Soltanto per far funzionare i generatori a combustibile minimamente necessari al funzionamento delle apparecchiature d'emergenza il Ministero della Salute dovrebbe avere accesso ad almeno mezzo milione di litri di gasolio al mese (senza contare il problema delle emissioni atmosferiche di detti generatori).

Questo farebbe correre il rischio ai 476 pazienti dializzati di Gaza, ai 45 neonati prematuri ospiti delle incubatrici, agli operandi che necessitano del sangue conservato nelle cinque banche del plasma di trovarsi improvvisamente privati della capacità di sopravvivere, qualora l'output dei generatori d'emergenza non possa venire garantito.

Chissà se la commissione europea in visita si é resa conto di questa realtà?

giovedì 7 giugno 2012

In arrivo due carichi di combustibile e uno di medicinali per il ghetto di Gaza strangolato dall'assedio sionista!

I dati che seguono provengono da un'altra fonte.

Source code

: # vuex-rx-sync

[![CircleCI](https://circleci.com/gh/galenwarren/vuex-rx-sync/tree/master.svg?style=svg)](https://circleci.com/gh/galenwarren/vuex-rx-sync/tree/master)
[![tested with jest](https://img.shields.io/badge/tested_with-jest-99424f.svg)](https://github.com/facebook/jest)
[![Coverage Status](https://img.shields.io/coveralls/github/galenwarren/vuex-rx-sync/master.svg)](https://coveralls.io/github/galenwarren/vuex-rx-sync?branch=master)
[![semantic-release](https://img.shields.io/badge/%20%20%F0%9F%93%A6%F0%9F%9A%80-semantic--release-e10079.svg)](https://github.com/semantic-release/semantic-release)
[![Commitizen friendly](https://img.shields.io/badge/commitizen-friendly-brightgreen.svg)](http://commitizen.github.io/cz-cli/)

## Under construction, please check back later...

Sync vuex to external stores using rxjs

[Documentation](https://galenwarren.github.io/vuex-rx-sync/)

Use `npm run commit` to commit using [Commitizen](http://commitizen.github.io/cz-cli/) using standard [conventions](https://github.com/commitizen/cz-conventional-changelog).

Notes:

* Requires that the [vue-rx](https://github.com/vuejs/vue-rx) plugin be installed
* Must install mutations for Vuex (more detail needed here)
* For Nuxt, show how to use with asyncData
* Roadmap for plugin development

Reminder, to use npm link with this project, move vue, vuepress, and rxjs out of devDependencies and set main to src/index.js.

Una carovana motorizzata carica di una tonnellata e mezza di gasolio e benzina ha lasciato la provincia egiziana di Suez negli scorsi giorni diretta verso il varco di Rafah tra il Sinai e la Striscia di Gaza, cercando di calmierare le tragiche conseguenze della costante penuria di carburanti nel ghetto palestinese assediato illegalmente da Israele nel silenzio complice e ipocrita della comunità internazionale e dell'ONU. Scortati da forze della polizia militare i veicoli sono stati forniti e caricati a spese della Cooperativa Petrolifera del porto di Al-Zitiat, secondo quanto relato dai cronisti del quotidiano "Al-Youm Assabi" ('Il Settimo Giorno', in Arabo).

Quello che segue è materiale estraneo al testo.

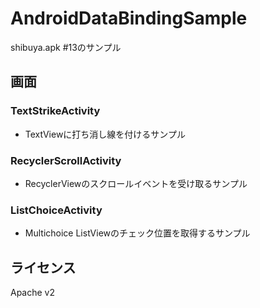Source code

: # AndroidDataBindingSample
shibuya.apk #13のサンプル

## 画面

### TextStrikeActivity

- TextViewに打ち消し線を付けるサンプル

### RecyclerScrollActivity

- RecyclerViewのスクロールイベントを受け取るサンプル

### ListChoiceActivity

- Multichoice ListViewのチェック位置を取得するサンプル

## ライセンス

Apache v2
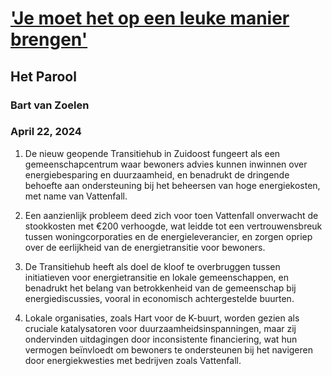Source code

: # ['Je moet het op een leuke manier brengen'](https://advance.lexis.com/api/document?collection=news&id=urn:contentItem:6BVN-7KT1-DYRY-X24D-00000-00&context=1519360)
## Het Parool
### Bart van Zoelen
### April 22, 2024

1. De nieuw geopende Transitiehub in Zuidoost fungeert als een gemeenschapcentrum waar bewoners advies kunnen inwinnen over energiebesparing en duurzaamheid, en benadrukt de dringende behoefte aan ondersteuning bij het beheersen van hoge energiekosten, met name van Vattenfall.

2. Een aanzienlijk probleem deed zich voor toen Vattenfall onverwacht de stookkosten met €200 verhoogde, wat leidde tot een vertrouwensbreuk tussen woningcorporaties en de energieleverancier, en zorgen opriep over de eerlijkheid van de energietransitie voor bewoners.

3. De Transitiehub heeft als doel de kloof te overbruggen tussen initiatieven voor energietransitie en lokale gemeenschappen, en benadrukt het belang van betrokkenheid van de gemeenschap bij energiediscussies, vooral in economisch achtergestelde buurten.

4. Lokale organisaties, zoals Hart voor de K-buurt, worden gezien als cruciale katalysatoren voor duurzaamheidsinspanningen, maar zij ondervinden uitdagingen door inconsistente financiering, wat hun vermogen beïnvloedt om bewoners te ondersteunen bij het navigeren door energiekwesties met bedrijven zoals Vattenfall.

Mano a mano che sempre più precaria e pericolosa si fa la penuria di combustibili a Gaza tanto più insopportabile diventa l'ignavia con cui lo SCAF, la giunta militare di Tantawi, ha deciso di proseguire la sua politica di 'inazione' riguardo all'assedio del territorio palestinese, temendo contraccolpi da parte del regime sionista, con cui il vecchio Maresciallo, relitto dell'Era Mubarak, é restio a tagliare definitivamente le relazioni sconfessando la sottomissione cui prima Sadat e poi il dittatore ora condannato all'ergastolo avevano deciso di ridurre quello che una volta era stato il paese-guida della Resistenza araba antisionista.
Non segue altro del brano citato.